In a submission on the Action for healthy waterways proposals, Water New Zealand says the Government needs to stand strong and defend the plan against vested interests seeking to avoid responsibility for activities and practices that have led to degraded water quality.
Principal Advisor Water Quality, Jim Graham says Water New Zealand supports an evidence-led approach to freshwater policy, underpinned by sound science. Science has identified and quantified the problems and the proposals provide solutions that are clearly based on that science.
He says the evidence is clear that high intensity agriculture, particularly dairying, has resulted in a serious decline in water quality in some parts of the country.
While Water New Zealand welcomes the approach outlined in the document and the proposed limits of nitrogen and other contaminants from agriculture and urban discharges, it has some concerns about the ability of Regional Councils to implement the proposals.
Jim Graham says that while many councils perform a range of important functions very well, some have a poor record of enforcing requirements of the Resource Management Act and conditions set in resource consents.

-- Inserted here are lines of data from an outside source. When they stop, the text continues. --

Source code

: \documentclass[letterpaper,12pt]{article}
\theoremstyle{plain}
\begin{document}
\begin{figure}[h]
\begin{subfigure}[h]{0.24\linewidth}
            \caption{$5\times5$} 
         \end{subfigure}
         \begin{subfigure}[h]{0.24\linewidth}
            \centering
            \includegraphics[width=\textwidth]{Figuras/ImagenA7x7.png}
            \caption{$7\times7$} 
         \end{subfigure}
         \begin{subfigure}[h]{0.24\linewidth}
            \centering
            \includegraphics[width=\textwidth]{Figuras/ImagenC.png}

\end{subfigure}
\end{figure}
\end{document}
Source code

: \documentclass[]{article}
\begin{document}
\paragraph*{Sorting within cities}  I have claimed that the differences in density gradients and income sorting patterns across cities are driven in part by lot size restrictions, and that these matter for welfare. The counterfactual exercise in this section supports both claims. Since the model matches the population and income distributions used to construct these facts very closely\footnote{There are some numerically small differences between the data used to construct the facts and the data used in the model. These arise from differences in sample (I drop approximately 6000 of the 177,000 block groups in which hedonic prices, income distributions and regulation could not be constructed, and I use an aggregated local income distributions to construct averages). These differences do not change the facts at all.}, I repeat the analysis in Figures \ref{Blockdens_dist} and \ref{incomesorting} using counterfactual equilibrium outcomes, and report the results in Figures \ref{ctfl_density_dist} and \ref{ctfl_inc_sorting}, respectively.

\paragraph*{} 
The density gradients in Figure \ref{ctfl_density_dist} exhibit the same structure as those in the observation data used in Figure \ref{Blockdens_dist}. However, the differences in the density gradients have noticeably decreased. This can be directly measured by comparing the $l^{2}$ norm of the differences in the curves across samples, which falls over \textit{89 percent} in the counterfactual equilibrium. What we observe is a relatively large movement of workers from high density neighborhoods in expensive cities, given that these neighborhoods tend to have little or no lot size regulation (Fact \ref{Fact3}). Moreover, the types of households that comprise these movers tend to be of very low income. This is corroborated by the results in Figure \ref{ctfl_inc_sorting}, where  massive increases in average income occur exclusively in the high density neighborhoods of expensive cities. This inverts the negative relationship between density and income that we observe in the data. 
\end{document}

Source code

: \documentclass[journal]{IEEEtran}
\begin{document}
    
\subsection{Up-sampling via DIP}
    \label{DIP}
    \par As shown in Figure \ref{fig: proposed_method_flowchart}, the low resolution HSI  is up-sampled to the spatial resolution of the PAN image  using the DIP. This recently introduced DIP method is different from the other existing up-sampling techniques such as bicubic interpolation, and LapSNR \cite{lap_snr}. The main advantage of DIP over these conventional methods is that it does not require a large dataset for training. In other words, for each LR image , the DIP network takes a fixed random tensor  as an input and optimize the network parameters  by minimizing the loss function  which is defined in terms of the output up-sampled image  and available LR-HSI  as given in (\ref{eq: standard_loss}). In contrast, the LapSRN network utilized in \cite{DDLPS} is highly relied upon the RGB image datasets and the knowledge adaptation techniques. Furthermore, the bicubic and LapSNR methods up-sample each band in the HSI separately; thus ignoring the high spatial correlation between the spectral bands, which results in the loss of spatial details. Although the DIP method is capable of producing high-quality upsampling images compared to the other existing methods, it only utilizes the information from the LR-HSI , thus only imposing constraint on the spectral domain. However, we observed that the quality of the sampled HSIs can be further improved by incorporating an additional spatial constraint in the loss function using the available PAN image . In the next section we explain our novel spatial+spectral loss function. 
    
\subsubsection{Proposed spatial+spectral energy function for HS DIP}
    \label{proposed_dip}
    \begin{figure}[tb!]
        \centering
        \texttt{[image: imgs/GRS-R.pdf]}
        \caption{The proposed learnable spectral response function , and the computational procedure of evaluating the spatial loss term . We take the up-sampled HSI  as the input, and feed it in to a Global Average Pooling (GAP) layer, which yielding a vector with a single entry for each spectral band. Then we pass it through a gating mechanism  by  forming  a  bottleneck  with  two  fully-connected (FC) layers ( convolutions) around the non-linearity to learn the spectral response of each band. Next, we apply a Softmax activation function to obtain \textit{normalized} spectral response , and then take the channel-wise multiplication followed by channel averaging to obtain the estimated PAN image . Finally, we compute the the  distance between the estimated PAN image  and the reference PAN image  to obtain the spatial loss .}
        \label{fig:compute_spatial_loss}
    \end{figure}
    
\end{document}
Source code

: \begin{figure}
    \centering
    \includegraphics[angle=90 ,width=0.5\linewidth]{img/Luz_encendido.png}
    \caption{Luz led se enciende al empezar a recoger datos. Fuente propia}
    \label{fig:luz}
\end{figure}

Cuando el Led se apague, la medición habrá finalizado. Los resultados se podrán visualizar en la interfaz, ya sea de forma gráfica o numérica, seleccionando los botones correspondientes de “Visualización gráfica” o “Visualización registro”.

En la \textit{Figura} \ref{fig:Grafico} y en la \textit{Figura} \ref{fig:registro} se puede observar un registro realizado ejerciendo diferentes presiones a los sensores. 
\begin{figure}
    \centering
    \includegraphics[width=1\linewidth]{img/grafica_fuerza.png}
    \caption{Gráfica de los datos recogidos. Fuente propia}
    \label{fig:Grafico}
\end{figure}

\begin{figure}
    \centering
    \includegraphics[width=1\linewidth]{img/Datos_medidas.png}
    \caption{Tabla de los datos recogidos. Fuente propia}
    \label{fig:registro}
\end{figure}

“Since 2008, Water New Zealand has undertaken an annual performance comparison of drinking, waste and stormwater services by local authorities.
“The National Performance Review shows a wide variation in consenting practices and a low level of enforcement for wastewater and stormwater non-compliance, with very few prosecutions. An unacceptable number of discharges operate on consents which have been expired for many years. This should not have been allowed.”
He says a likely reason for this is that the councils, though tasked with enforcement, are not specifically regulatory authorities.
“We need greater central government regulatory oversight and in the longer term, our view is that New Zealand would benefit from a central regulator covering drinking water, wastewater, stormwater and freshwater.”
Water New Zealand strongly supports the Te Mana o te Wai hierarchy of obligations and says a national discussion about Maori rights and interests in water is long overdue.